(SUPPLIED RECORDS)

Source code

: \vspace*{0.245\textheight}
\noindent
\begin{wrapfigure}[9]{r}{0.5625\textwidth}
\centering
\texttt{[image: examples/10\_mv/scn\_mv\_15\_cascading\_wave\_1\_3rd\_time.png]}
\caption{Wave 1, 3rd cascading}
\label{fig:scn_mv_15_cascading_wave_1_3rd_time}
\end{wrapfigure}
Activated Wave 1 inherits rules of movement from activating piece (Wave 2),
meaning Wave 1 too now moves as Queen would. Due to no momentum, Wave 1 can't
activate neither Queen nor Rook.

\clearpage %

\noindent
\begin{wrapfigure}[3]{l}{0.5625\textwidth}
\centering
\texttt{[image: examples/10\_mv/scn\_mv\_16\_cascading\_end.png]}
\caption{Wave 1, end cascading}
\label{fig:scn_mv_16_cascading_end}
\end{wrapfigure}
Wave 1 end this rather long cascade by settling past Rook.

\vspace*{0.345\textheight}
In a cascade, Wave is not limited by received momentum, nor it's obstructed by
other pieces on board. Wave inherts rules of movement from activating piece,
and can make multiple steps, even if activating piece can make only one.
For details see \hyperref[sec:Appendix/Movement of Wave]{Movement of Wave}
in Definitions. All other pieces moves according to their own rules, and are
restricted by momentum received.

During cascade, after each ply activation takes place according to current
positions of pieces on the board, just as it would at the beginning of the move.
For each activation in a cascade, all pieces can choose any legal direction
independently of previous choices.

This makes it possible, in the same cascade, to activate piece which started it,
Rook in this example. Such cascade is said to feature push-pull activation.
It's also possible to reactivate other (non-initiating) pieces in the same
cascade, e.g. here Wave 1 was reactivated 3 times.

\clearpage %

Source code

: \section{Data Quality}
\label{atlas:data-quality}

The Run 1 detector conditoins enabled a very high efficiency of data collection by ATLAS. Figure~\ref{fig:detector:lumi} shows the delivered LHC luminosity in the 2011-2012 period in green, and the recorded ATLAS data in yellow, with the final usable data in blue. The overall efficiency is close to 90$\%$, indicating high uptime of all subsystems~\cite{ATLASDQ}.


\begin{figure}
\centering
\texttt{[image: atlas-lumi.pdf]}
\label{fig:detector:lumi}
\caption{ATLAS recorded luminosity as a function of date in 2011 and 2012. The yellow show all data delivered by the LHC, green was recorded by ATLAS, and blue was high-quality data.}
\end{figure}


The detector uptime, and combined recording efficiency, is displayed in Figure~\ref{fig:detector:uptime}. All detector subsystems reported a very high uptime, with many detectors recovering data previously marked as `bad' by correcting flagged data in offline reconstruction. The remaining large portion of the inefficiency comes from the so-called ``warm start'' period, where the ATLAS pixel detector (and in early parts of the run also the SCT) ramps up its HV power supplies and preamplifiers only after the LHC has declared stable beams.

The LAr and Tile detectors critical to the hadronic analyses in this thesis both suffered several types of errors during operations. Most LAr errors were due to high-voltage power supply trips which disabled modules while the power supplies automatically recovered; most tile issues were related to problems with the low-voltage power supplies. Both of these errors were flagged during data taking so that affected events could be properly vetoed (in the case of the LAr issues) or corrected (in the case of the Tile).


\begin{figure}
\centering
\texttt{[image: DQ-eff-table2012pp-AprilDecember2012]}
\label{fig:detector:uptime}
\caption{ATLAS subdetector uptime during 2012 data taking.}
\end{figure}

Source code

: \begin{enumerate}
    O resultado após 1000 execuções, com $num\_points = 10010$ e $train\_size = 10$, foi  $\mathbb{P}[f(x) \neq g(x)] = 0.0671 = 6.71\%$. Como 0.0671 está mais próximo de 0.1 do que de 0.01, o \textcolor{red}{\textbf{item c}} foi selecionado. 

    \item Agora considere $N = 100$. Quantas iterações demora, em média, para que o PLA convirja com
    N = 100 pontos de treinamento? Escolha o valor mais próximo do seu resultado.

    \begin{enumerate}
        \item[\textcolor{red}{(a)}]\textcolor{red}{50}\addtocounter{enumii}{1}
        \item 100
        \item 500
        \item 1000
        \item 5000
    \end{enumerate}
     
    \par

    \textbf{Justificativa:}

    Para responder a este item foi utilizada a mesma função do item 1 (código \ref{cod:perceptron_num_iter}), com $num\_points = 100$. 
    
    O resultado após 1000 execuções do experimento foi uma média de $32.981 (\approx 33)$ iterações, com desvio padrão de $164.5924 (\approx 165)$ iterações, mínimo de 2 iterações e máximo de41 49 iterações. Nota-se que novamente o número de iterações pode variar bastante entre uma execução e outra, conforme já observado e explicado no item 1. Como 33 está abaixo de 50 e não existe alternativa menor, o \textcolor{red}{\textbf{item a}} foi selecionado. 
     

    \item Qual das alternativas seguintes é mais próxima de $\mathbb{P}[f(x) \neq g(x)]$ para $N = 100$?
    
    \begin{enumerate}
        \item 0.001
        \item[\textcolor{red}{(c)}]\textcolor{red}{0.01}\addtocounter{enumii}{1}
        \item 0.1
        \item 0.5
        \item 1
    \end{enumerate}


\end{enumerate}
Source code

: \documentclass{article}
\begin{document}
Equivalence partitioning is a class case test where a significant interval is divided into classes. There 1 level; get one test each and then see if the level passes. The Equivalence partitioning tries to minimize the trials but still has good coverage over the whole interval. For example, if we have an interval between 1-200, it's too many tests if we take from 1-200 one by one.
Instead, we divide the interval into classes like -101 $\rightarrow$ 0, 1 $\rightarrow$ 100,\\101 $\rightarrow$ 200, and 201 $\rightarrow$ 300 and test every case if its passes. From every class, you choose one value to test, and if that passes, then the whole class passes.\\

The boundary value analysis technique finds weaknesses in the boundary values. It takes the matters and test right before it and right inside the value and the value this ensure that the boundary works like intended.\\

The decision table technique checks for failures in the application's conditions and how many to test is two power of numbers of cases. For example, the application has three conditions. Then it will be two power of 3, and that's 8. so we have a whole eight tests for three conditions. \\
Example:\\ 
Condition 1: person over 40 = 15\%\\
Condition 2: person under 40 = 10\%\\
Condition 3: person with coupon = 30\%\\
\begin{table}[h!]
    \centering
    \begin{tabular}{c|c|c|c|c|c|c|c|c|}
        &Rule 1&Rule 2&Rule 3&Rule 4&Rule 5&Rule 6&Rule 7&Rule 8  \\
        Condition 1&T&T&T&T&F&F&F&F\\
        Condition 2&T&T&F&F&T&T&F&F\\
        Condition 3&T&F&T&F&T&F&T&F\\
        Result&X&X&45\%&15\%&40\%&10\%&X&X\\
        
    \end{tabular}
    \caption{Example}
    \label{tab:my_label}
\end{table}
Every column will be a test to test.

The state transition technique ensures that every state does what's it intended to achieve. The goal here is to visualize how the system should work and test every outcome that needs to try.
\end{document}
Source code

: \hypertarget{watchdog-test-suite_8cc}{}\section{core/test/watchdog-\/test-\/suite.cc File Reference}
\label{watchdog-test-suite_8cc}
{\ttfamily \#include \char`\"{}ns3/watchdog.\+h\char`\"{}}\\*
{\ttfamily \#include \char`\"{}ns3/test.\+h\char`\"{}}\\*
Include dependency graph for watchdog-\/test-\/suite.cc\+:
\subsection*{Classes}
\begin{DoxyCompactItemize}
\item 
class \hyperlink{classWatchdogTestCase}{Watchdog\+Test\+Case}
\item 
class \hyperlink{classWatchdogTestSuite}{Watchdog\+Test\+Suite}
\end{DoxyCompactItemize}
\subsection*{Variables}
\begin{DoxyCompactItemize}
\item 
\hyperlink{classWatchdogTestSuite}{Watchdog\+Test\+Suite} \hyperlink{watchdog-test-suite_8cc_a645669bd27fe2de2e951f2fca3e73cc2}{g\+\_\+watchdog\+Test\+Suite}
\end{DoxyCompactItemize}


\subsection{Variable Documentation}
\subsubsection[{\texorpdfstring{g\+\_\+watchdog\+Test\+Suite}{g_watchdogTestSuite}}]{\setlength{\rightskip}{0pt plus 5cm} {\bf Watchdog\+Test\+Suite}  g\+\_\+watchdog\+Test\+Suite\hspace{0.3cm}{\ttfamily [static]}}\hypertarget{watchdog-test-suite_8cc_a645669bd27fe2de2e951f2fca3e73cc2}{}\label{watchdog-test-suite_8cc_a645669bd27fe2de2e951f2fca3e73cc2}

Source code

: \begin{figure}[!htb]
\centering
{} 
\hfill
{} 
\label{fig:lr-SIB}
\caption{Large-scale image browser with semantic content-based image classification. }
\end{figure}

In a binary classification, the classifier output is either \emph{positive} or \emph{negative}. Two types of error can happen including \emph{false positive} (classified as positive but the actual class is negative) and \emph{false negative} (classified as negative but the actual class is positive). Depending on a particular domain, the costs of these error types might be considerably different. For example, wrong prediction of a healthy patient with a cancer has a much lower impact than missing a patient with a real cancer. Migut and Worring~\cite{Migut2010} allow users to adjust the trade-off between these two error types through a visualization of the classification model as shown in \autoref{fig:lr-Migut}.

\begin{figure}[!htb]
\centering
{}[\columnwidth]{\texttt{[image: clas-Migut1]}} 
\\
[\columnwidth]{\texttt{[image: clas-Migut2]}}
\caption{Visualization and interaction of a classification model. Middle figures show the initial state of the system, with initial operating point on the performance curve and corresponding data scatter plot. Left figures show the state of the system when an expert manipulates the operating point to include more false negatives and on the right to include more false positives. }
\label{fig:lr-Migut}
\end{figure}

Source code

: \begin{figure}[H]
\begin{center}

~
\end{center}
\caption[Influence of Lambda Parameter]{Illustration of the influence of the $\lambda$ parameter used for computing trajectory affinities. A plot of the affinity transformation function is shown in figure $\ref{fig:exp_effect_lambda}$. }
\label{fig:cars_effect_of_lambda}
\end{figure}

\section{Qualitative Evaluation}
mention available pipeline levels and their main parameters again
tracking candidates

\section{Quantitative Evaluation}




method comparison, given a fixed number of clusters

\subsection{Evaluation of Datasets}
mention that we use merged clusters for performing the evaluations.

(End SUPPLIED RECORDS)

Copy out only the lines of the records above from the one with "Activated Wave 1" through the one with "other pieces on", exactly as they stand, both included.

SOLVED EXERCISE ▸
Activated Wave 1 inherits rules of movement from activating piece (Wave 2),
meaning Wave 1 too now moves as Queen would. Due to no momentum, Wave 1 can't
activate neither Queen nor Rook.

\clearpage %

\noindent
\begin{wrapfigure}[3]{l}{0.5625\textwidth}
\centering
\texttt{[image: examples/10\_mv/scn\_mv\_16\_cascading\_end.png]}
\caption{Wave 1, end cascading}
\label{fig:scn_mv_16_cascading_end}
\end{wrapfigure}
Wave 1 end this rather long cascade by settling past Rook.

\vspace*{0.345\textheight}
In a cascade, Wave is not limited by received momentum, nor it's obstructed by
other pieces on board. Wave inherts rules of movement from activating piece,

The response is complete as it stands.